'Wisdom Doesn’t Seem to be in Currency in Washington Nor Tel Aviv': Interview with Salameh Nematt

Published October 17th, 2018 - 07:40 GMT
An interview with
An interview with

Interview by Hayder al-Shakarchi


The following interview is part of a series published by Al Bawaba News, exploring the viewpoints, convictions, partisanship and consensus that exists in Washington D.C. around Middle East issues.

This author of this series will speak to analysts, policymakers and experts in their own words. Our aim is to provide a sense of the discussions taking place in the world's most powerful capital. This does not in any way imply an editorial edorsement of the individuals or policy proposols put forward. Al Bawaba is indepenent and does not align with any existing political party or ideological group.

Hayder al-Shakarchi is an Arab-American journalist and an international news analyst based in Washington, D.C.

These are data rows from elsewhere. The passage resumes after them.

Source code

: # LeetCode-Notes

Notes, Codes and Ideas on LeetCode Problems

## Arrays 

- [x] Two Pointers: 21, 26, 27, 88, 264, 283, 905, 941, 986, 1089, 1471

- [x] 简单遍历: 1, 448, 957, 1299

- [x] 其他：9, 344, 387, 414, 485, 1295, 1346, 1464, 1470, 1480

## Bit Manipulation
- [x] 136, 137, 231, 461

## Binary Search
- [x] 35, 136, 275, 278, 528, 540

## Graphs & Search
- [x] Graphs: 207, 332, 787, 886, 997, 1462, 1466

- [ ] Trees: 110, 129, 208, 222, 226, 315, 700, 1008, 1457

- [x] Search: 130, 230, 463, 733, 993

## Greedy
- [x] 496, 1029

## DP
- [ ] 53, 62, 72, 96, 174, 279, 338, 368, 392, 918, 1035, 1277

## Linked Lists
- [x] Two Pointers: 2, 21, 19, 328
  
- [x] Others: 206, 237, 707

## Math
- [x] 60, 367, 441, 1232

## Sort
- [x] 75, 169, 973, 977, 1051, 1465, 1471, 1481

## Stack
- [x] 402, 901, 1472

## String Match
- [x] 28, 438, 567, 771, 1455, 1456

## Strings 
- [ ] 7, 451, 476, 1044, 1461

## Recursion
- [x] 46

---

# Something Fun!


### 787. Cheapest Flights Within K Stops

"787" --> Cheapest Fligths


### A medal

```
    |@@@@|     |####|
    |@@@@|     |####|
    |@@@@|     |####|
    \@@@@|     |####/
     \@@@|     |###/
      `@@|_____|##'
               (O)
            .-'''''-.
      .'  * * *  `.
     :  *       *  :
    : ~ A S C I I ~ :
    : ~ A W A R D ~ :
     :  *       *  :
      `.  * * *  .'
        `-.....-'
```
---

al-Shakarchi: Did analysts truly believe that the Jerusalem deal would happen, or was it simply a campaign pledge? How will this decision impact the so-called 'deal of the century'?

Nematt: “I think that at this stage, we could say that this is just a concept that has not been spelled out by any entity; not by the U.S. administration or anybody else, for that matter. There is no real deal, as far as I’m concerned, until the deal is announced. Thus, what we’re talking about here is a set of proposals from the U.S. administration delivered to some of the parties, not all the parties, in the sense that the Palestinian authorities have not been meeting with U.S. officials.

So, I can not honestly say that there is a deal if the other side of the deal [the Palestinians] are not even in on it. So, we’re at a situation in which the U.S. is saying, ‘We want this grand bargain to achieve a Middle East peace solution,’ while the Palestinians, who are at the heart of it, are not even involved… It sounds like a joke or simply an attempt to impose something on a weaker party that does not have the ability to say yes or no.

I’m afraid that with the U.S. decision to move the embassy from Tel Aviv to Jerusalem, and with Washington taking the side of Israel all the way, I cannot see how any peaceful political solution can be reached through such a bargain which only has one side [the Israeli side.] Israel has America’s full support, and the Palestinians are absolutely helpless and are not even being consulted with on anything.”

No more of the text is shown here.